A Milano, la situazione lavorativa si fa sempre più allarmante. Recenti esposti presentati alla procura cittadina denunciano presunti casi di sfruttamento del lavoro che coinvolgono diverse società di ristorazione, strutture di accoglienza e appalti nei cantieri. La procura ha segnalato difficoltà operative dovute a una carenza di personale amministrativo, con circa novemila fascicoli in fase di stallo, alcuni dei quali già lavorati e pronti per archiviazione.

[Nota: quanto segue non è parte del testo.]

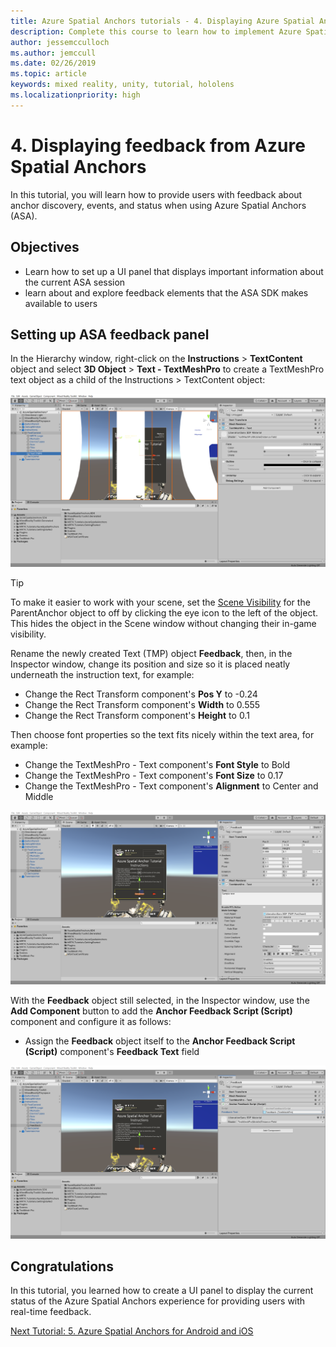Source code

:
 ```yaml
---
title: Azure Spatial Anchors tutorials - 4. Displaying Azure Spatial Anchors feedback
description: Complete this course to learn how to implement Azure Spatial Anchors within a mixed reality application.
author: jessemcculloch
ms.author: jemccull
ms.date: 02/26/2019
ms.topic: article
keywords: mixed reality, unity, tutorial, hololens
ms.localizationpriority: high
---
```


# 4. Displaying feedback from Azure Spatial Anchors

In this tutorial, you will learn how to provide users with feedback about anchor discovery, events, and status when using Azure Spatial Anchors (ASA).

## Objectives

* Learn how to set up a UI panel that displays important information about the current ASA session
* learn about and explore feedback elements that the ASA SDK makes available to users

## Setting up ASA feedback panel

In the Hierarchy window, right-click on the **Instructions** > **TextContent** object and select **3D Object** > **Text - TextMeshPro** to create a TextMeshPro text object as a child of the Instructions > TextContent object:

![mr-learning-asa](images/mr-learning-asa/asa-04-section1-step1-1.png)

> [!TIP]
> To make it easier to work with your scene, set the  <a href="https://docs.unity3d.com/Manual/SceneVisibility.html" target="_blank">Scene Visibility</a> for the ParentAnchor object to off by clicking the eye icon to the left of the object. This hides the object in the Scene window without changing their in-game visibility.

Rename the newly created Text (TMP) object **Feedback**, then, in the Inspector window, change its position and size so it is placed neatly underneath the instruction text, for example:

* Change the Rect Transform component's **Pos Y** to -0.24
* Change the Rect Transform component's **Width** to 0.555
* Change the Rect Transform component's **Height** to 0.1

Then choose font properties so the text fits nicely within the text area, for example:

* Change the TextMeshPro - Text component's **Font Style** to Bold
* Change the TextMeshPro - Text component's **Font Size** to 0.17
* Change the TextMeshPro - Text component's **Alignment** to Center and Middle

![mr-learning-asa](images/mr-learning-asa/asa-04-section1-step1-2.png)

With the **Feedback** object still selected, in the Inspector window, use the **Add Component** button to add the **Anchor Feedback Script (Script)** component and configure it as follows:

* Assign the **Feedback** object itself to the **Anchor Feedback Script (Script)** component's **Feedback Text** field

![mr-learning-asa](images/mr-learning-asa/asa-04-section1-step1-3.png)

## Congratulations

In this tutorial, you learned how to create a UI panel to display the current status of the Azure Spatial Anchors experience for providing users with real-time feedback.

[Next Tutorial: 5. Azure Spatial Anchors for Android and iOS](mr-learning-asa-05.md)
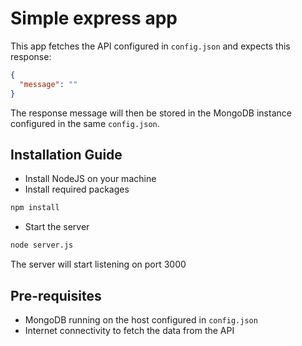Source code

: # Simple express app
This app fetches the API configured in `config.json` and expects this response:
```json
{
  "message": ""
}
```
The response message will then be stored in the MongoDB instance configured in the same `config.json`.

## Installation Guide
- Install NodeJS on your machine
- Install required packages
```sh
npm install
```
- Start the server
```sh
node server.js
```

The server will start listening on port 3000

## Pre-requisites
- MongoDB running on the host configured in `config.json`
- Internet connectivity to fetch the data from the API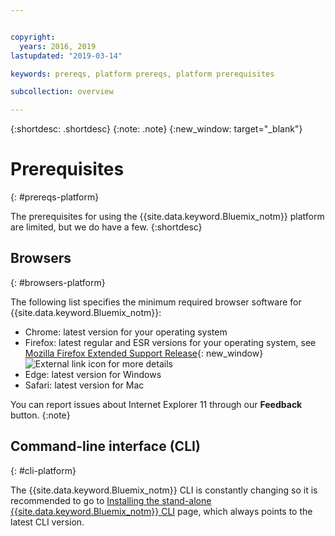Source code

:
 ```yaml
---


copyright:
  years: 2016, 2019
lastupdated: "2019-03-14"

keywords: prereqs, platform prereqs, platform prerequisites

subcollection: overview

---
```


{:shortdesc: .shortdesc}
{:note: .note}
{:new_window: target="_blank"}

# Prerequisites
{: #prereqs-platform}

The prerequisites for using the {{site.data.keyword.Bluemix_notm}} platform are limited, but we do have a few.
{:shortdesc}

## Browsers
{: #browsers-platform}

The following list specifies the minimum required browser software for {{site.data.keyword.Bluemix_notm}}:

 * Chrome: latest version for your operating system
 * Firefox: latest regular and ESR versions for your operating system, see [Mozilla Firefox
Extended Support Release](https://www.mozilla.org/firefox/organizations/){: new_window} ![External link icon](../icons/launch-glyph.svg "External link icon") for more details
 * Edge: latest version for Windows
 * Safari: latest version for Mac
 
You can report issues about Internet Explorer 11 through our **Feedback** button.
{:note}

## Command-line interface (CLI)
{: #cli-platform}

The {{site.data.keyword.Bluemix_notm}} CLI is constantly changing so it is recommended to go to [Installing the stand-alone {{site.data.keyword.Bluemix_notm}} CLI](/docs/cli/reference/ibmcloud/cloud-cli-install_use) page, which always points to the latest CLI version.
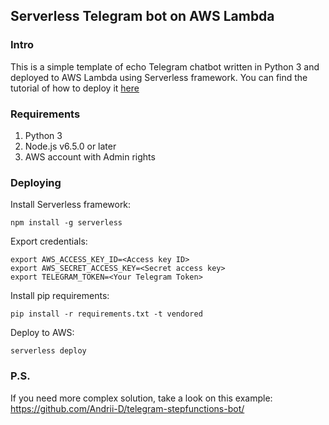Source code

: ## Serverless Telegram bot on AWS Lambda

### Intro
This is a simple template of echo Telegram chatbot written in Python 3 and deployed to AWS Lambda using Serverless framework.
You can find the tutorial of how to deploy it [here](https://medium.com/@andriidvoiak/serverless-telegram-bot-on-aws-lambda-851204d4236c)

### Requirements
 1. Python 3
 2. Node.js v6.5.0 or later
 3. AWS account with Admin rights

### Deploying

Install Serverless framework:

`npm install -g serverless`

Export credentials:

```
export AWS_ACCESS_KEY_ID=<Access key ID>
export AWS_SECRET_ACCESS_KEY=<Secret access key>
export TELEGRAM_TOKEN=<Your Telegram Token>
```

Install pip requirements:

`pip install -r requirements.txt -t vendored`

Deploy to AWS:

`serverless deploy`

### P.S. 
If you need more complex solution, take a look on this example: https://github.com/Andrii-D/telegram-stepfunctions-bot/

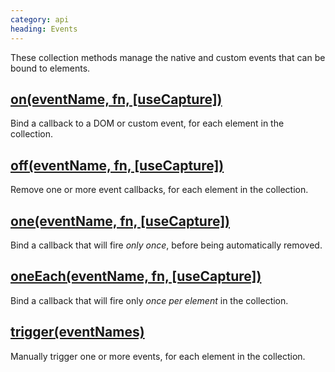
 ```yaml
--- 
category: api
heading: Events
---
```


These collection methods manage the native and custom events that can be bound to elements.


## [on(eventName, fn, \[useCapture\])](/api/on/)

Bind a callback to a DOM or custom event, for each element in the collection.


## [off(eventName, fn, \[useCapture\])](/api/off/)

Remove one or more event callbacks, for each element in the collection.


## [one(eventName, fn, \[useCapture\])](/api/one/)

Bind a callback that will fire _only once_, before being automatically removed.


## [oneEach(eventName, fn, \[useCapture\])](/api/oneEach/)

Bind a callback that will fire only _once per element_ in the collection.


## [trigger(eventNames)](/api/trigger/)

Manually trigger one or more events, for each element in the collection.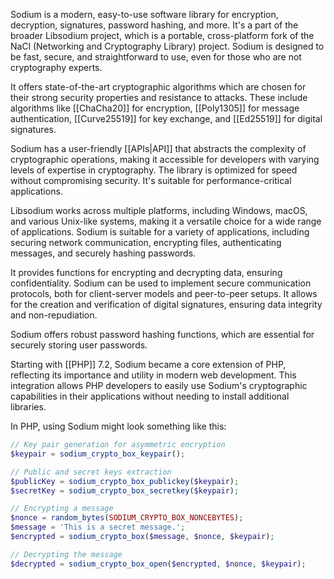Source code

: Sodium is a modern, easy-to-use software library for encryption, decryption, signatures, password hashing, and more. It's a part of the broader Libsodium project, which is a portable, cross-platform fork of the NaCl (Networking and Cryptography Library) project. Sodium is designed to be fast, secure, and straightforward to use, even for those who are not cryptography experts.

It offers state-of-the-art cryptographic algorithms which are chosen for their strong security properties and resistance to attacks. These include algorithms like [[ChaCha20]] for encryption, [[Poly1305]] for message authentication, [[Curve25519]] for key exchange, and [[Ed25519]] for digital signatures.

Sodium has a user-friendly [[APIs|API]] that abstracts the complexity of cryptographic operations, making it accessible for developers with varying levels of expertise in cryptography. The library is optimized for speed without compromising security. It's suitable for performance-critical applications.

Libsodium works across multiple platforms, including Windows, macOS, and various Unix-like systems, making it a versatile choice for a wide range of applications. Sodium is suitable for a variety of applications, including securing network communication, encrypting files, authenticating messages, and securely hashing passwords.

It provides functions for encrypting and decrypting data, ensuring confidentiality. Sodium can be used to implement secure communication protocols, both for client-server models and peer-to-peer setups. It allows for the creation and verification of digital signatures, ensuring data integrity and non-repudiation.

Sodium offers robust password hashing functions, which are essential for securely storing user passwords.

Starting with [[PHP]] 7.2, Sodium became a core extension of PHP, reflecting its importance and utility in modern web development. This integration allows PHP developers to easily use Sodium's cryptographic capabilities in their applications without needing to install additional libraries.

In PHP, using Sodium might look something like this:

```php
// Key pair generation for asymmetric encryption
$keypair = sodium_crypto_box_keypair();

// Public and secret keys extraction
$publicKey = sodium_crypto_box_publickey($keypair);
$secretKey = sodium_crypto_box_secretkey($keypair);

// Encrypting a message
$nonce = random_bytes(SODIUM_CRYPTO_BOX_NONCEBYTES);
$message = 'This is a secret message.';
$encrypted = sodium_crypto_box($message, $nonce, $keypair);

// Decrypting the message
$decrypted = sodium_crypto_box_open($encrypted, $nonce, $keypair);
```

Nel mese di aprile 2024, i sindacati hanno depositato esposti contro le società di ristorazione Filetteria ed El Tacomaki, entrambe riconducibili alla holding Sun Tzu. Le contestazioni riguardano mancate contribuzioni, assenza di controlli sanitari e mancanza di formazione per i lavoratori. Secondo le denunce, i dipendenti percepivano retribuzioni sproporzionate rispetto al lavoro svolto, con compensi inferiori a quelli concordati e lavoro straordinario non pagato. Inoltre, si segnalano dimissioni dovute alla mancata corresponsione delle retribuzioni già nel 2023 e pratiche irregolari di rimborso per permessi non retribuiti. Un aspetto particolarmente grave è l’omissione dolosa di cautele contro gli infortuni. Sette lavoratori, tutti cittadini stranieri, hanno fornito testimonianze dirette sugli abusi, mentre il direttore finanziario della holding aveva precedentemente dichiarato un aumento del fatturato da 700mila euro nel 2019 a 12 milioni nel 2022. Tuttavia, il gruppo è poi fallito, complicando le prospettive di risarcimento per i lavoratori coinvolti.
Un altro esposto è stato presentato lo scorso febbraio contro la Fondazione Fratelli di San Francesco d’Assisi Onlus, attiva nell’accoglienza a Milano e in Lombardia. Questo denuncia un quadro caratterizzato dall’utilizzo sistematico di manodopera in condizioni di vulnerabilità personale ed economica per attività essenziali come mensa, magazzino e pulizie. Le testimonianze raccolte parlano di turni dalle 8 alle 17, con compensi di 500-600 euro corrisposti informalmente e assegnazione di compiti anche in assenza di titolo di soggiorno, creando un ambiente di lavoro precario e insicuro.
Infine, nel dicembre 2024, è stato presentato un esposto riguardante un subappalto per i cantieri del campus dell’Università Statale di Milano. Parte della vicenda ha dato origine a un dossier con ipotesi di estorsione, mentre è in corso un’indagine specifica sul caporalato, i cui sviluppi rimangono incerti. Un ulteriore esposto riguarda un cantiere per la realizzazione del nuovo Policlinico di Milano, che è fermo da mesi, evidenziando ulteriormente le problematiche lavorative nella città.